Perennial plant with a single stem, a silvery coating, widely spaced leaves, and a terminal, spreading inflorescence. Flowerheads in a flat-topped, loose corymb (the center flowers bloom first). White disk florets are surrounded by long, stiff green bracts. Blooms June–October. Leaves are pale green above, silvery white (glaucous) below. They stand out obliquely and are irregularly shaped with pointed lobes, the lower ones wider than long, to 6 inches wide. The leaves become smaller higher up the stem.

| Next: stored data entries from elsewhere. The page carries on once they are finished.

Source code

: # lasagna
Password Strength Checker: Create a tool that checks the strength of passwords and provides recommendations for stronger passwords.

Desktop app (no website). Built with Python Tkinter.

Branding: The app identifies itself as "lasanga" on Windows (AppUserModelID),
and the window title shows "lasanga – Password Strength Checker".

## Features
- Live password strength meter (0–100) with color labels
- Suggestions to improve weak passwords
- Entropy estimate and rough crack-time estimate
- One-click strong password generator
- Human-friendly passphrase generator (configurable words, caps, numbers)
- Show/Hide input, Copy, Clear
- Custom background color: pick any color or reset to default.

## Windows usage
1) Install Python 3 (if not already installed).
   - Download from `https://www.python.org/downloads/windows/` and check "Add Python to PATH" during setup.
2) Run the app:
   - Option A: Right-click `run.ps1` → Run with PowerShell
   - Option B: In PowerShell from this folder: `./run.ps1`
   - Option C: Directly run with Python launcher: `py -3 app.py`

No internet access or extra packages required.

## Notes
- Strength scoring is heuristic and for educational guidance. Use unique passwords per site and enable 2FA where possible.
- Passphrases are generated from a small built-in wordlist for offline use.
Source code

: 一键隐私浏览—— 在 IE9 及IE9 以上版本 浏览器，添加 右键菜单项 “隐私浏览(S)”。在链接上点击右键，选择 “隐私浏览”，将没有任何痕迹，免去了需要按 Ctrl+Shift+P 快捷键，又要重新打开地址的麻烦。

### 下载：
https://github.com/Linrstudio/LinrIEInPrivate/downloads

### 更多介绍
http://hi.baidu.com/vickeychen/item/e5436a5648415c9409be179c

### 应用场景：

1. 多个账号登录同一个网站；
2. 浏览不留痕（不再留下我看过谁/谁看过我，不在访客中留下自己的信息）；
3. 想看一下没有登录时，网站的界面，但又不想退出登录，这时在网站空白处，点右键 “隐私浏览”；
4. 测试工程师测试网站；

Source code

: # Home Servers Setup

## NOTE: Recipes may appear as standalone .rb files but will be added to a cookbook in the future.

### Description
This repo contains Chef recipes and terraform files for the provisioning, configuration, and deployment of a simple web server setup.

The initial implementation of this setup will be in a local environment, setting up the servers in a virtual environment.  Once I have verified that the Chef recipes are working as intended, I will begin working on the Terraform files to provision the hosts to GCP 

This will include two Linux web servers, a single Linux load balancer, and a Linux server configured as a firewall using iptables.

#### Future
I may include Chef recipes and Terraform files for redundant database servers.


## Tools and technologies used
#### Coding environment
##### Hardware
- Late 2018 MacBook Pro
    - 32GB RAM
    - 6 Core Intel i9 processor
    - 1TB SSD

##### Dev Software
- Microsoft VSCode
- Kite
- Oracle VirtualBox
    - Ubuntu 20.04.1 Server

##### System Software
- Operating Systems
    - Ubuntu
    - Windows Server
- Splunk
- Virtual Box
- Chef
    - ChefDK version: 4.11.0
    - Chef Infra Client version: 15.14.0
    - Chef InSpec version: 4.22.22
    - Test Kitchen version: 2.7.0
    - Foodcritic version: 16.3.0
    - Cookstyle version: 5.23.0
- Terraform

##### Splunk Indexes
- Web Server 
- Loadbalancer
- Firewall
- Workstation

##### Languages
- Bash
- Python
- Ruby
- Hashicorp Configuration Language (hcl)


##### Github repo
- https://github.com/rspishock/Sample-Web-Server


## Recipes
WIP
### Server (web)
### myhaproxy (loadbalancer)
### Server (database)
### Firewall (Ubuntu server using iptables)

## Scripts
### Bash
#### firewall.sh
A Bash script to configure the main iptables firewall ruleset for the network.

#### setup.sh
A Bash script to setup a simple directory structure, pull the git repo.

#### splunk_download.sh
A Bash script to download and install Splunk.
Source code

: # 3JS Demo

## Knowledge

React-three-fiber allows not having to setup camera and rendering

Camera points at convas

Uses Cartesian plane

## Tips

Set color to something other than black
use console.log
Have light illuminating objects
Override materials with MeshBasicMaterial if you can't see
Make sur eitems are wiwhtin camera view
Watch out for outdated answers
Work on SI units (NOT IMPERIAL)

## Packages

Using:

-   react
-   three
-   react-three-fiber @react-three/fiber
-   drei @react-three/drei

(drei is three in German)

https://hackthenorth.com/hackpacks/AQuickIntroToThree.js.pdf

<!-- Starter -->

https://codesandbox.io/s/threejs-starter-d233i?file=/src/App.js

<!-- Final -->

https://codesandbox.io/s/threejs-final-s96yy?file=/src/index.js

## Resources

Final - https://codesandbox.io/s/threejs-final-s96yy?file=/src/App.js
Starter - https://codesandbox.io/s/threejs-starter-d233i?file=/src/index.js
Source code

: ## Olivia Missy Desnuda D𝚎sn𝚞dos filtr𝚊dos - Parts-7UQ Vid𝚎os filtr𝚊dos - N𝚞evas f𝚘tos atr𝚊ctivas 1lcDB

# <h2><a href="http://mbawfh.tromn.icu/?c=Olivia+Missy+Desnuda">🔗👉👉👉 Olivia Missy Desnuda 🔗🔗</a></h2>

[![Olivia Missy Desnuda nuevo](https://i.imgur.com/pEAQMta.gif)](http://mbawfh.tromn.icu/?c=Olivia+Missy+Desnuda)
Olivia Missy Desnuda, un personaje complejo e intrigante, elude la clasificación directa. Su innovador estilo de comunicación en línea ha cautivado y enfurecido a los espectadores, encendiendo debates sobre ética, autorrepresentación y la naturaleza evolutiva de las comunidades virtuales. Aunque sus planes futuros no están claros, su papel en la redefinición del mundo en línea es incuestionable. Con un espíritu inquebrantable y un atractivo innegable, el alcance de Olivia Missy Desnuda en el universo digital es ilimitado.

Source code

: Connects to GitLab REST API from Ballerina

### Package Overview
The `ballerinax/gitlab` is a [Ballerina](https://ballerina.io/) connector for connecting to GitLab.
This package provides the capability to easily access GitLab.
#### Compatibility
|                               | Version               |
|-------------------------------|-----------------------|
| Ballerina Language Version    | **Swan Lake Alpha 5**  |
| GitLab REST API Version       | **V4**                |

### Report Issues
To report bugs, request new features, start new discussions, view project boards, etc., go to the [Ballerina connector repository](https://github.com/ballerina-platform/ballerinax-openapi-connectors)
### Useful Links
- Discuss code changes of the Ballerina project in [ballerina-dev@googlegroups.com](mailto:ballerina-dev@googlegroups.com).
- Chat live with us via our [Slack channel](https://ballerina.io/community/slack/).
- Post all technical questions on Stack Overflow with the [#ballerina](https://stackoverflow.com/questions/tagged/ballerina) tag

Height: usually to 5 feet, but can reach 8 feet.
Statewide.
Habitat and Conservation
Occurs in low bottomland forests and upland woods, bases and ledges of bluffs, banks of streams and rivers, and pastures, roadsides, and railroads. This plant prefers shade in our area but is also a common prairie plant in Illinois and farther east.
Status
Pale Indian plantain is not in the plantain family, it is in the daisy or sunflower family. The word “Indian” in the common names of plants often essentially means “false,” designating a North American plant that somehow resembles an unrelated plant European settlers knew from the Old World. Exceptions are the names “Indian paintbrush” and “Indian pipe,” in which the plants were named for fancifully resembling objects used by Native Americans.
Human Connections
Botanists, many of whom love to garden themselves, have pointed out that this plant, with its interesting foliage, would make an attractive addition to the garden, but few nurseries are providing it.
Ecosystem Connections
Insects must cross-pollinate the flowers in order for viable seeds to be produced. Found throughout much of the eastern United States, this plant is rare enough in the state of New Jersey for it to have been declared endangered there.